In other words, Local Dog is not only the thickest file at the vet’s office and a letter from the pet insurance people saying, “We got no more money so leave us alone,” but is also a medical marvel in that his bingo card of body parts is nearly completely filled. Toward that end, he also has a penchant for ear infections.
Local Dog is therefore an amazing achievement in the annals of dog because he has tolerated (and maybe even instigated) more medical indignities than most entire breeds can conjure in an eon’s worth of evolution. It’s a wonder he never acquired canine COVID, although his response would be exactly the same as it has been in every other situation: Give me a pork-encased treat, let me climb up on the couch, and then let me sleep until you fetch me another treat.
Which, frankly, may be his entire dodge.
Local Dog clearly has powers of muted persuasion that have kept one local family in his passive-aggressive thrall since his arrival 11 years ago. He slaps that look on you, and suddenly you’re whipping up 96 percent fat-free venison meat loaf because kibble is for lesser breeds. You’re taking him on walks you don’t want to go on because he needs to be able to relieve himself on every bush he passes as some bizarrely competitive game with the other local dogs. You’re scratching his stomach when you want him to figure out how to scratch his own stomach. I mean, sea otters can use their stomachs as chafing dishes. Octopodes can do it times eight. His arms and legs are long enough without involving you at all, and yet … needy is as needy does.
Anyway, he is two days into cone life, his vision is better, but he won’t eat because there isn’t a lilac aroma to his sauteed chicken or enough cab franc where the water dish used to be. Local Dog is more than anything else a psychological menace who has made real the plot behind Kurt Vonnegut’s epic short story, “Tom Edison’s Shaggy Dog.” If you haven’t read it, all you need to know is that Local Dog would be on the movie adaptation’s IMDb page.

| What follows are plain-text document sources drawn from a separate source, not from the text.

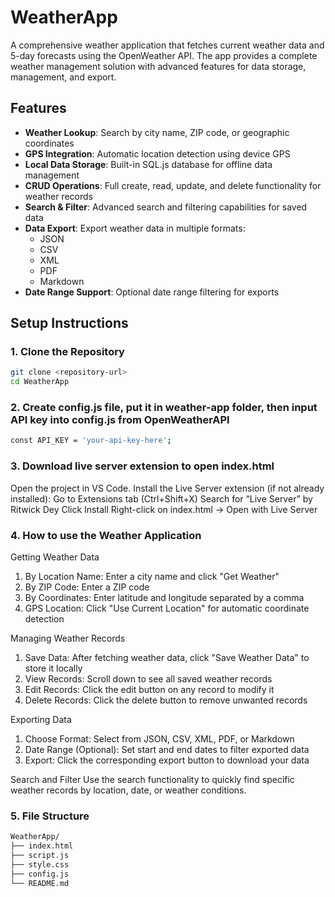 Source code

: # WeatherApp

A comprehensive weather application that fetches current weather data and 5-day forecasts using the OpenWeather API. The app provides a complete weather management solution with advanced features for data storage, management, and export.

## Features

- **Weather Lookup**: Search by city name, ZIP code, or geographic coordinates
- **GPS Integration**: Automatic location detection using device GPS
- **Local Data Storage**: Built-in SQL.js database for offline data management
- **CRUD Operations**: Full create, read, update, and delete functionality for weather records
- **Search & Filter**: Advanced search and filtering capabilities for saved data
- **Data Export**: Export weather data in multiple formats:
  - JSON
  - CSV
  - XML
  - PDF
  - Markdown
- **Date Range Support**: Optional date range filtering for exports

## Setup Instructions

### 1. Clone the Repository
```bash
git clone <repository-url>
cd WeatherApp
```

### 2. Create config.js file, put it in weather-app folder, then input API key into config.js from OpenWeatherAPI
```bash
const API_KEY = 'your-api-key-here';
```

### 3. Download live server extension to open index.html
Open the project in VS Code.
Install the Live Server extension (if not already installed):
Go to Extensions tab (Ctrl+Shift+X)
Search for “Live Server” by Ritwick Dey
Click Install
Right-click on index.html → Open with Live Server


### 4. How to use the Weather Application
Getting Weather Data
1. By Location Name: Enter a city name and click "Get Weather"
2. By ZIP Code: Enter a ZIP code
3. By Coordinates: Enter latitude and longitude separated by a comma
4. GPS Location: Click "Use Current Location" for automatic coordinate detection

Managing Weather Records
1. Save Data: After fetching weather data, click "Save Weather Data" to store it locally
2. View Records: Scroll down to see all saved weather records
3. Edit Records: Click the edit button on any record to modify it
4. Delete Records: Click the delete button to remove unwanted records

Exporting Data
1. Choose Format: Select from JSON, CSV, XML, PDF, or Markdown
2. Date Range (Optional): Set start and end dates to filter exported data
3. Export: Click the corresponding export button to download your data

Search and Filter
Use the search functionality to quickly find specific weather records by location, date, or weather conditions.


### 5. File Structure
```bash
WeatherApp/
├── index.html
├── script.js 
├── style.css       
├── config.js           
└── README.md     
```
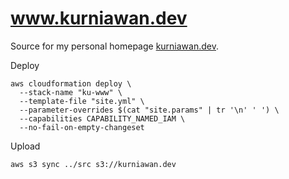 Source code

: # www.kurniawan.dev

Source for my personal homepage [kurniawan.dev](https://kurniawan.dev).

Deploy
```shell script
aws cloudformation deploy \
  --stack-name "ku-www" \
  --template-file "site.yml" \
  --parameter-overrides $(cat "site.params" | tr '\n' ' ') \
  --capabilities CAPABILITY_NAMED_IAM \
  --no-fail-on-empty-changeset
```

Upload
```shell script
aws s3 sync ../src s3://kurniawan.dev
```
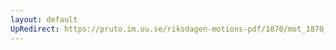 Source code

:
 ```yaml
---
layout: default
UpRedirect: https://pruto.im.uu.se/riksdagen-motions-pdf/1870/mot_1870__ak__210/mot_1870__ak__210-002.pdf
---
```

His owners are intimidated by his mesmeric powers, afraid of his influential gaze, and fearful that his next trick for sympathy will be a bleeding ulcer, Tommy John surgery, or a prolapsed face. His endurance alone shames us all, and all that is left is the growing knowledge that he is not a de facto family member or beloved underling but a mute supervisor of humans he has broken with his maniacal half-smile. He is clearly willing to use his frailties as a weapon to enforce allegiance, which is both inspirational and soul-crushing. He is Local Dog. He is not to be crossed.